Jak zaznaczył, wielokrotnie krytykował "zarówno nadmierne użycie siły przez Izrael w Strefie Gazy, jak i nielegalne osadnictwo na Zachodnim Brzegu". - Natomiast nie zapominajmy o tym, skąd wzięła się operacja izraelska w Strefie Gazy. Mianowicie zaczęła się od bezprzykładnego ataku terrorystycznego Hamasu - dodał.
- Chciałbym także paniom protestującym uświadomić, że dosłownie w tych dniach ma miejsce okropna, porażająca masakra w Sudanie. W wojnie domowej w Sudanie ginie więcej ludzi w ostatnich latach niż w Gazie i na Ukrainie razem wziętych i jakoś nie słyszę, żeby panie protestowały - stwierdził Sikorski. - Wystawiacie się na zarzut o hipokryzję - dodał.
Szef MSZ wygłaszał na UW wykład z okazji 80-lecia ONZ.
Sikorski o terminologii
Z kolei na platformie X Sikorski napisał: "Polska, moją decyzją, głosowała za potwierdzeniem obowiązków Izraela jako państwa okupującego te terytoria". Sikorski wyraził także nadzieję, że "studentki Uniwersytetu Warszawskiego rozróżniają takie terminy, jak zbrodnia wojenna, zbrodnia przeciwko ludzkości i ludobójstwo". "Definicje te zachodzą na siebie, ale nie są tożsame i można mieć uczciwą różnicę zdań co do konkretnych przypadków" - zaznaczył Sikorski. "Warto ująć się także za tysiącami Chrześcijan mordowanymi w Nigerii" - dodał (pisownia oryginalna).
"Słowa trzeba ważyć"
Pod koniec września w radiowej Trójce Radosław Sikorski był pytany, czy w Strefie Gazy dochodzi do ludobójstwa.
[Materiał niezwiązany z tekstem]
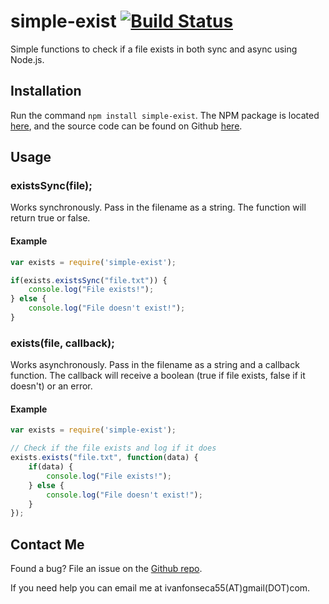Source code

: # simple-exist [![Build Status](https://travis-ci.org/IvanFon/simple-exist.svg?branch=master)](https://travis-ci.org/IvanFon/simple-exist)
Simple functions to check if a file exists in both sync and async using Node.js.

## Installation

Run the command ```npm install simple-exist```.
The NPM package is located [here](https://www.npmjs.com/package/simple-exist), and the source code can be found
on Github [here](https://github.com/Porso7/simple-exist).

## Usage

### existsSync(file);

Works synchronously. Pass in the filename as a string. The function will return true or false.
#### Example
```Javascript
var exists = require('simple-exist');

if(exists.existsSync("file.txt")) {
    console.log("File exists!");
} else {
    console.log("File doesn't exist!");
}
```

### exists(file, callback);

Works asynchronously. Pass in the filename as a string and a callback function. The callback will receive a boolean (true if file exists, false if it doesn't) or an error.
#### Example
```Javascript
var exists = require('simple-exist');

// Check if the file exists and log if it does
exists.exists("file.txt", function(data) {
    if(data) {
        console.log("File exists!");
    } else {
        console.log("File doesn't exist!");
    }
});
```

## Contact Me

Found a bug? File an issue on the [Github repo](https://github.com/Porso7/simple-exist/issues).

If you need help you can email me at ivanfonseca55(AT)gmail(DOT)com.
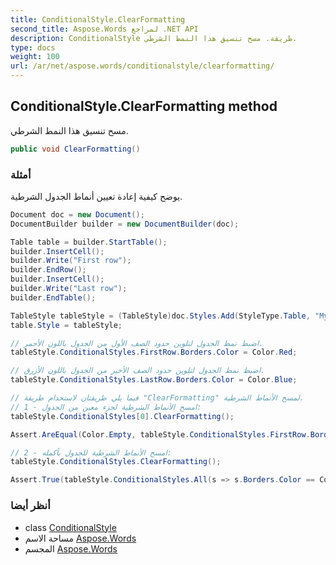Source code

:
 ```yaml
---
title: ConditionalStyle.ClearFormatting
second_title: Aspose.Words لمراجع .NET API
description: ConditionalStyle طريقة. مسح تنسيق هذا النمط الشرطي.
type: docs
weight: 100
url: /ar/net/aspose.words/conditionalstyle/clearformatting/
---
```

## ConditionalStyle.ClearFormatting method

مسح تنسيق هذا النمط الشرطي.

```csharp
public void ClearFormatting()
```

### أمثلة

يوضح كيفية إعادة تعيين أنماط الجدول الشرطية.

```csharp
Document doc = new Document();
DocumentBuilder builder = new DocumentBuilder(doc);

Table table = builder.StartTable();
builder.InsertCell();
builder.Write("First row");
builder.EndRow();
builder.InsertCell();
builder.Write("Last row");
builder.EndTable();

TableStyle tableStyle = (TableStyle)doc.Styles.Add(StyleType.Table, "MyTableStyle1");
table.Style = tableStyle;

// اضبط نمط الجدول لتلوين حدود الصف الأول من الجدول باللون الأحمر.
tableStyle.ConditionalStyles.FirstRow.Borders.Color = Color.Red;

// اضبط نمط الجدول لتلوين حدود الصف الأخير من الجدول باللون الأزرق.
tableStyle.ConditionalStyles.LastRow.Borders.Color = Color.Blue;

// فيما يلي طريقتان لاستخدام طريقة "ClearFormatting" لمسح الأنماط الشرطية.
// 1 - امسح الأنماط الشرطية لجزء معين من الجدول:
tableStyle.ConditionalStyles[0].ClearFormatting();

Assert.AreEqual(Color.Empty, tableStyle.ConditionalStyles.FirstRow.Borders.Color);

// 2 - امسح الأنماط الشرطية للجدول بأكمله:
tableStyle.ConditionalStyles.ClearFormatting();

Assert.True(tableStyle.ConditionalStyles.All(s => s.Borders.Color == Color.Empty));
```

### أنظر أيضا

* class [ConditionalStyle](../)
* مساحة الاسم [Aspose.Words](../../conditionalstyle/)
* المجسم [Aspose.Words](../../../)


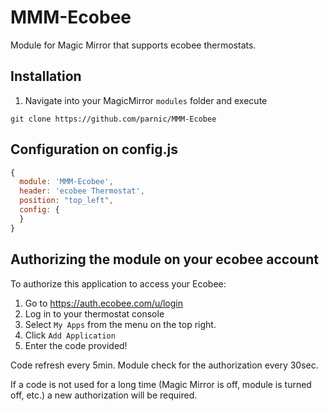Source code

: # MMM-Ecobee

Module for Magic Mirror that supports ecobee thermostats.

## Installation

1. Navigate into your MagicMirror `modules` folder and execute

`git clone https://github.com/parnic/MMM-Ecobee`

## Configuration on config.js

```javascript
{
  module: 'MMM-Ecobee',
  header: 'ecobee Thermostat',
  position: "top_left",
  config: {
  }
}
```

## Authorizing the module on your ecobee account

To authorize this application to access your Ecobee:

1. Go to <https://auth.ecobee.com/u/login>
2. Log in to your thermostat console
3. Select `My Apps` from the menu on the top right.
4. Click `Add Application`
5. Enter the code provided!

Code refresh every 5min.
Module check for the authorization every 30sec.

If a code is not used for a long time (Magic Mirror is off, module is turned off, etc.) a new authorization will be required.
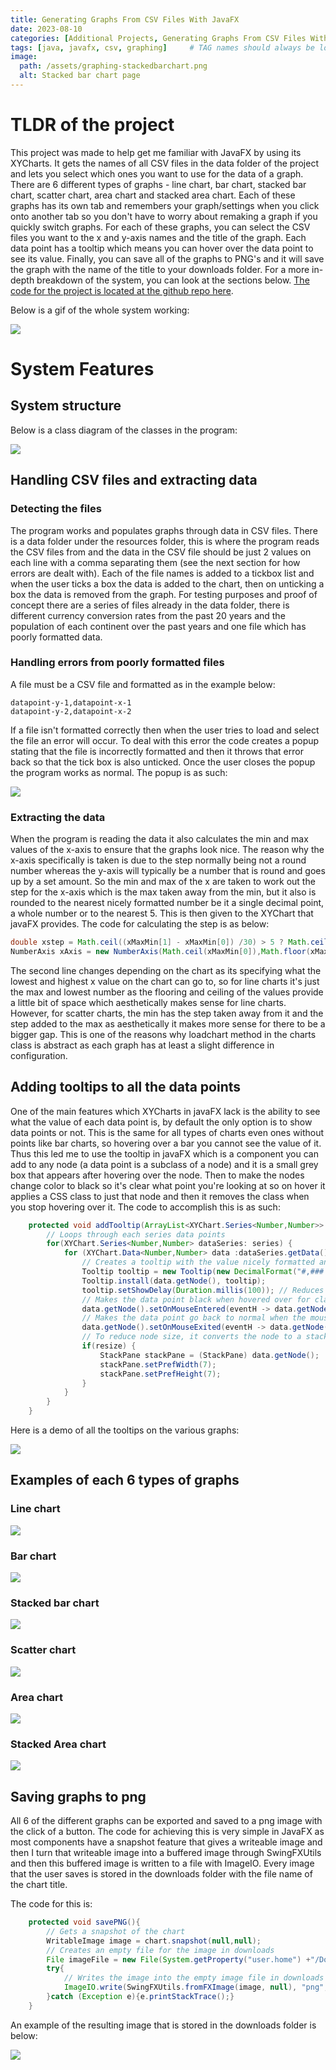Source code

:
```yaml
---
title: Generating Graphs From CSV Files With JavaFX
date: 2023-08-10 
categories: [Additional Projects, Generating Graphs From CSV Files With JavaFX]
tags: [java, javafx, csv, graphing]     # TAG names should always be lowercase
image:
  path: /assets/graphing-stackedbarchart.png
  alt: Stacked bar chart page
---
```


# TLDR of the project

This project was made to help get me familiar with JavaFX by using its XYCharts. It gets the names of all CSV files in the data folder of the project and lets you select which ones you want to use for the data of a graph. There are 6 different types of graphs - line chart, bar chart, stacked bar chart, scatter chart, area chart and stacked area chart. Each of these graphs has its own tab and remembers your graph/settings when you click onto another tab so you don't have to worry about remaking a graph if you quickly switch graphs. For each of these graphs, you can select the CSV files you want to the x and y-axis names and the title of the graph. Each data point has a tooltip which means you can hover over the data point to see its value. Finally, you can save all of the graphs to PNG's and it will save the graph with the name of the title to your downloads folder. For a more in-depth breakdown of the system, you can look at the sections below. [The code for the project is located at the github repo here](https://github.com/Michael-Perdue/Graphing-javafx).

Below is a gif of the whole system working:

![](https://michael-perdue.github.io/assets/graphing-demo.gif)

# System Features

## System structure

Below is a class diagram of the classes in the program:

![](https://michael-perdue.github.io/assets/graphing-classes.png)

## Handling CSV files and extracting data

### Detecting the files

The program works and populates graphs through data in CSV files. There is a data folder under the resources folder, this is where the program reads the CSV files from and the data in the CSV file should be just 2 values on each line with a comma separating them (see the next section for how errors are dealt with). Each of the file names is added to a tickbox list and when the user ticks a box the data is added to the chart, then on unticking a box the data is removed from the graph. For testing purposes and proof of concept there are a series of files already in the data folder, there is different currency conversion rates from the past 20 years and the population of each continent over the past years and one file which has poorly formatted data.

### Handling errors from poorly formatted files

A file must be a CSV file and formatted as in the example below: 
```
datapoint-y-1,datapoint-x-1
datapoint-y-2,datapoint-x-2
```
If a file isn't formatted correctly then when the user tries to load and select the file an error will occur. To deal with this error the code creates a popup stating that the file is incorrectly formatted and then it throws that error back so that the tick box is also unticked. Once the user closes the popup the program works as normal. The popup is as such:

![](https://michael-perdue.github.io/assets/graphing-popup.PNG)

### Extracting the data 

When the program is reading the data it also calculates the min and max values of the x-axis to ensure that the graphs look nice. The reason why the x-axis specifically is taken is due to the step normally being not a round number whereas the y-axis will typically be a number that is round and goes up by a set amount. So the min and max of the x are taken to work out the step for the x-axis which is the max taken away from the min, but it also is rounded to the nearest nicely formatted number be it a single decimal point, a whole number or to the nearest 5. This is then given to the XYChart that javaFX provides. The code for calculating the step is as below:
```java
double xstep = Math.ceil((xMaxMin[1] - xMaxMin[0]) /30) > 5 ? Math.ceil(((((xMaxMin[1] - xMaxMin[0]) / 30) + 5) /10)*10) : Math.ceil((xMaxMin[1] - xMaxMin[0]) /30);
NumberAxis xAxis = new NumberAxis(Math.ceil(xMaxMin[0]),Math.floor(xMaxMin[1]),xstep);
```
The second line changes depending on the chart as its specifying what the lowest and highest x value on the chart can go to, so for line charts it's just the max and lowest number as the flooring and ceiling of the values provide a little bit of space which aesthetically makes sense for line charts. However, for scatter charts, the min has the step taken away from it and the step added to the max as aesthetically it makes more sense for there to be a bigger gap. This is one of the reasons why loadchart method in the charts class is abstract as each graph has at least a slight difference in configuration.

## Adding tooltips to all the data points

One of the main features which XYCharts in javaFX lack is the ability to see what the value of each data point is, by default the only option is to show data points or not. This is the same for all types of charts even ones without points like bar charts, so hovering over a bar you cannot see the value of it. Thus this led me to use the tooltip in javaFX which is a component you can add to any node (a data point is a subclass of a node) and it is a small grey box that appears after hovering over the node. Then to make the nodes change color to black so it's clear what point you're looking at so on hover it applies a CSS class to just that node and then it removes the class when you stop hovering over it. The code to accomplish this is as such:

```java
    protected void addTooltip(ArrayList<XYChart.Series<Number,Number>> series,boolean resize){
        // Loops through each series data points
        for(XYChart.Series<Number,Number> dataSeries: series) {
            for (XYChart.Data<Number,Number> data :dataSeries.getData()) {
                // Creates a tooltip with the value nicely formatted and the y label added to the end of it
                Tooltip tooltip = new Tooltip(new DecimalFormat("#,###.###").format(data.getYValue()) + " " + ytextField.getText());
                Tooltip.install(data.getNode(), tooltip);
                tooltip.setShowDelay(Duration.millis(100)); // Reduces time it takes to show tooltip from 1 second to 0.1
                // Makes the data point black when hovered over for clarity
                data.getNode().setOnMouseEntered(eventH -> data.getNode().getStyleClass().add("onHover"));
                // Makes the data point go back to normal when the mouse is no longer hovering over
                data.getNode().setOnMouseExited(eventH -> data.getNode().getStyleClass().remove("onHover"));
                // To reduce node size, it converts the node to a stackPane and sets its height and width
                if(resize) {
                    StackPane stackPane = (StackPane) data.getNode();
                    stackPane.setPrefWidth(7);
                    stackPane.setPrefHeight(7);
                }
            }
        }
    }
```

Here is a demo of all the tooltips on the various graphs:

![](https://michael-perdue.github.io/assets/graphing-tooltip.gif)

## Examples of each 6 types of graphs

### Line chart

![](https://michael-perdue.github.io/assets/graphing-linechart.png)

### Bar chart

![](https://michael-perdue.github.io/assets/graphing-barchart.png)

### Stacked bar chart

![](https://michael-perdue.github.io/assets/graphing-stackedbarchart.png)

### Scatter chart

![](https://michael-perdue.github.io/assets/graphing-scatterchart.png)

### Area chart

![](https://michael-perdue.github.io/assets/graphing-areachart.png)

### Stacked Area chart

![](https://michael-perdue.github.io/assets/graphing-stackedareachart.png)

## Saving graphs to png

All 6 of the different graphs can be exported and saved to a png image with the click of a button. The code for achieving this is very simple in JavaFX as most components have a snapshot feature that gives a writeable image and then I turn that writeable image into a buffered image through SwingFXUtils and then this buffered image is written to a file with ImageIO. Every image that the user saves is stored in the downloads folder with the file name of the chart title.

The code for this is:

```java
    protected void savePNG(){
        // Gets a snapshot of the chart
        WritableImage image = chart.snapshot(null,null);
        // Creates an empty file for the image in downloads
        File imageFile = new File(System.getProperty("user.home") +"/Downloads/" + chart.getTitle() + ".png");
        try{
            // Writes the image into the empty image file in downloads
            ImageIO.write(SwingFXUtils.fromFXImage(image, null), "png", imageFile);
        }catch (Exception e){e.printStackTrace();}
    }
```

An example of the resulting image that is stored in the downloads folder is below: 

![](https://michael-perdue.github.io/assets/graphing-examplepng.png)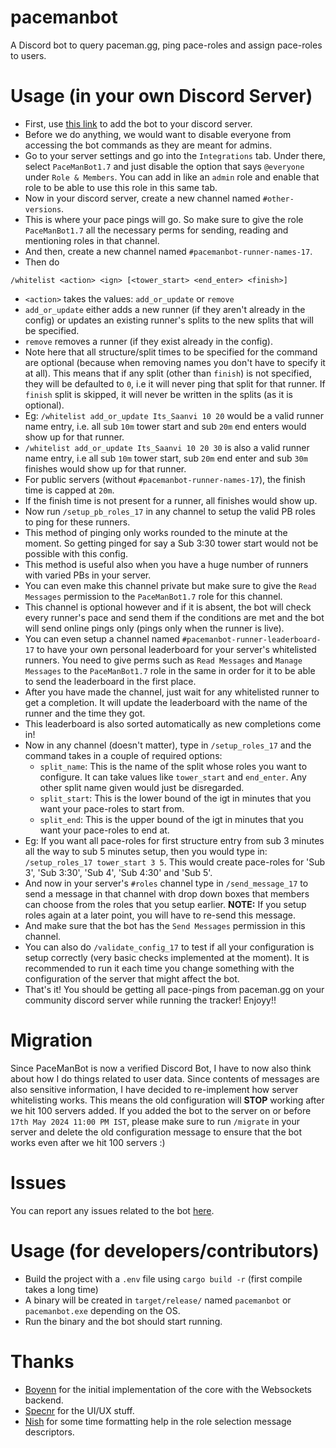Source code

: # pacemanbot
A Discord bot to query paceman.gg, ping pace-roles and assign pace-roles to users.

# Usage (in your own Discord Server)
- First, use [this link](https://discord.com/oauth2/authorize?client_id=1322178618092158986) to add the bot to your discord server.
- Before we do anything, we would want to disable everyone from accessing the bot commands as they are meant for admins.
- Go to your server settings and go into the `Integrations` tab. Under there, select `PaceManBot1.7` and just disable the option that says `@everyone` under `Role & Members`. You can add in like an `admin` role and enable that role to be able to use this role in this same tab.
- Now in your discord server, create a new channel named `#other-versions`.
- This is where your pace pings will go. So make sure to give the role `PaceManBot1.7` all the necessary perms for sending, reading and mentioning roles in that channel.
- And then, create a new channel named `#pacemanbot-runner-names-17`.
- Then do
```
/whitelist <action> <ign> [<tower_start> <end_enter> <finish>]
```
- `<action>` takes the values: `add_or_update` or `remove`
- `add_or_update` either adds a new runner (if they aren't already in the config) or updates an existing runner's splits to the new splits that will be specified.
- `remove` removes a runner (if they exist already in the config).
- Note here that all structure/split times to be specified for the command are optional (because when removing names you don't have to specify it at all). This means that if any split (other than `finish`) is not specified, they will be defaulted to `0`, i.e it will never ping that split for that runner. If `finish` split is skipped, it will never be written in the splits (as it is optional).
- Eg: `/whitelist add_or_update Its_Saanvi 10 20` would be a valid runner name entry, i.e. all sub `10m` tower start and sub `20m` end enters would show up for that runner.
- `/whitelist add_or_update Its_Saanvi 10 20 30` is also a valid runner name entry, i.e all sub `10m` tower start, sub `20m` end enter and sub `30m` finishes would show up for that runner.
- For public servers (without `#pacemanbot-runner-names-17`), the finish time is capped at `20m`.
- If the finish time is not present for a runner, all finishes would show up.
- Now run `/setup_pb_roles_17` in any channel to setup the valid PB roles to ping for these runners.
- This method of pinging only works rounded to the minute at the moment. So getting pinged for say a Sub 3:30 tower start would not be possible with this config.
- This method is useful also when you have a huge number of runners with varied PBs in your server.
- You can even make this channel private but make sure to give the `Read Messages` permission to the `PaceManBot1.7` role for this channel.
- This channel is optional however and if it is absent, the bot will check every runner's pace and send them if the conditions are met and the bot will send online pings only (pings only when the runner is live).
- You can even setup a channel named `#pacemanbot-runner-leaderboard-17` to have your own personal leaderboard for your server's whitelisted runners. You need to give perms such as `Read Messages` and `Manage Messages` to the `PaceManBot1.7` role in the same in order for it to be able to send the leaderboard in the first place.
- After you have made the channel, just wait for any whitelisted runner to get a completion. It will update the leaderboard with the name of the runner and the time they got.
- This leaderboard is also sorted automatically as new completions come in!
- Now in any channel (doesn't matter), type in `/setup_roles_17` and the command takes in a couple of required options:
  - `split_name`: This is the name of the split whose roles you want to configure. It can take values like `tower_start` and `end_enter`. Any other split name given would just be disregarded.
  - `split_start`: This is the lower bound of the igt in minutes that you want your pace-roles to start from.
  - `split_end`: This is the upper bound of the igt in minutes that you want your pace-roles to end at.
- Eg: If you want all pace-roles for first structure entry from sub 3 minutes all the way to sub 5 minutes setup, then you would type in:
`/setup_roles_17 tower_start 3 5`. This would create pace-roles for 'Sub 3', 'Sub 3:30', 'Sub 4', 'Sub 4:30' and 'Sub 5'.
- And now in your server's `#roles` channel type in `/send_message_17` to send a message in that channel with drop down boxes that members can choose from the roles that you setup earlier. **NOTE:** If you setup roles again at a later point, you will have to re-send this message.
- And make sure that the bot has the `Send Messages` permission in this channel.
- You can also do `/validate_config_17` to test if all your configuration is setup correctly (very basic checks implemented at the moment). It is recommended to run it each time you change something with the configuration of the server that might affect the bot.
- That's it! You should be getting all pace-pings from paceman.gg on your community discord server while running the tracker! Enjoyy!!

# Migration
Since PaceManBot is now a verified Discord Bot, I have to now also think about how I do things related to user data. Since contents of messages are also sensitive information, I have decided to re-implement how server whitelisting works. This means the old configuration will **STOP** working after we hit 100 servers added. If you added the bot to the server on or before `17th May 2024 11:00 PM IST`, please make sure to run `/migrate` in your server and delete the old configuration message to ensure that the bot works even after we hit 100 servers :)

# Issues
You can report any issues related to the bot [here](https://github.com/paceman-mcsr/pacemanbot/issues).

# Usage (for developers/contributors)
- Build the project with a `.env` file using `cargo build -r` (first compile takes a long time)
- A binary will be created in `target/release/` named `pacemanbot` or `pacemanbot.exe` depending on the OS.
- Run the binary and the bot should start running.

# Thanks
- [Boyenn](https://github.com/dev-boyenn) for the initial implementation of the core with the Websockets backend.
- [Specnr](https://github.com/specnr) for the UI/UX stuff.
- [Nish](https://github.com/ohnishant) for some time formatting help in the role selection message descriptors.
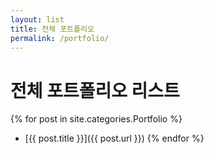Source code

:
 ```yaml
---
layout: list
title: 전체 포트폴리오
permalink: /portfolio/
---
```


# 전체 포트폴리오 리스트

{% for post in site.categories.Portfolio %}

- [{{ post.title }}]({{ post.url }})
  {% endfor %}

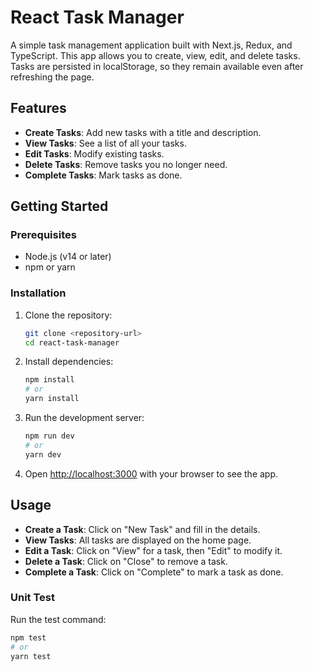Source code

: # React Task Manager

A simple task management application built with Next.js, Redux, and TypeScript. This app allows you to create, view, edit, and delete tasks. Tasks are persisted in localStorage, so they remain available even after refreshing the page.

## Features

- **Create Tasks**: Add new tasks with a title and description.
- **View Tasks**: See a list of all your tasks.
- **Edit Tasks**: Modify existing tasks.
- **Delete Tasks**: Remove tasks you no longer need.
- **Complete Tasks**: Mark tasks as done.

## Getting Started

### Prerequisites

- Node.js (v14 or later)
- npm or yarn

### Installation

1. Clone the repository:
   ```bash
   git clone <repository-url>
   cd react-task-manager
   ```

2. Install dependencies:
   ```bash
   npm install
   # or
   yarn install
   ```

3. Run the development server:
   ```bash
   npm run dev
   # or
   yarn dev
   ```

4. Open [http://localhost:3000](http://localhost:3000) with your browser to see the app.

## Usage

- **Create a Task**: Click on "New Task" and fill in the details.
- **View Tasks**: All tasks are displayed on the home page.
- **Edit a Task**: Click on "View" for a task, then "Edit" to modify it.
- **Delete a Task**: Click on "Close" to remove a task.
- **Complete a Task**: Click on "Complete" to mark a task as done.


### Unit Test

Run the test command:
```bash
npm test
# or
yarn test
```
Odpowiedział, że "słowa trzeba ważyć". - Jeśli ich nadużyjemy, to następnym razem ich nam zabraknie - mówił.
Według niego, ludobójstwo to jest "celowe, z rozmysłem eksterminowanie jakiejś grupy etnicznej". Jak dodał, "gdyby Izrael chciał dokonać ludobójstwa, toby zajęło to tydzień czy dwa, a to jest konflikt wywołany przez Hamas, poprzez bezprzykładny akt terroru wobec Izraela".
- To jest wojna z Hamasem, Izraela z Hamasem, przy której niestety ginie katastrofalna ilość ludności cywilnej - podkreślił minister.
Szef MSZ był też pytany o stanowisko niezależnej Międzynarodowej Komisji Śledczej ONZ ds. Okupowanych Terytoriów Palestyńskich, w tym Wschodniej Jerozolimy, i Izraela, która orzekła, że Izrael popełnia w Strefie Gazie ludobójstwo. - Ja uważam, że to, co tam się dzieje, jest straszliwą tragedią, ale nie wypełnia mojego zrozumienia słowa ludobójstwo - odpowiedział minister.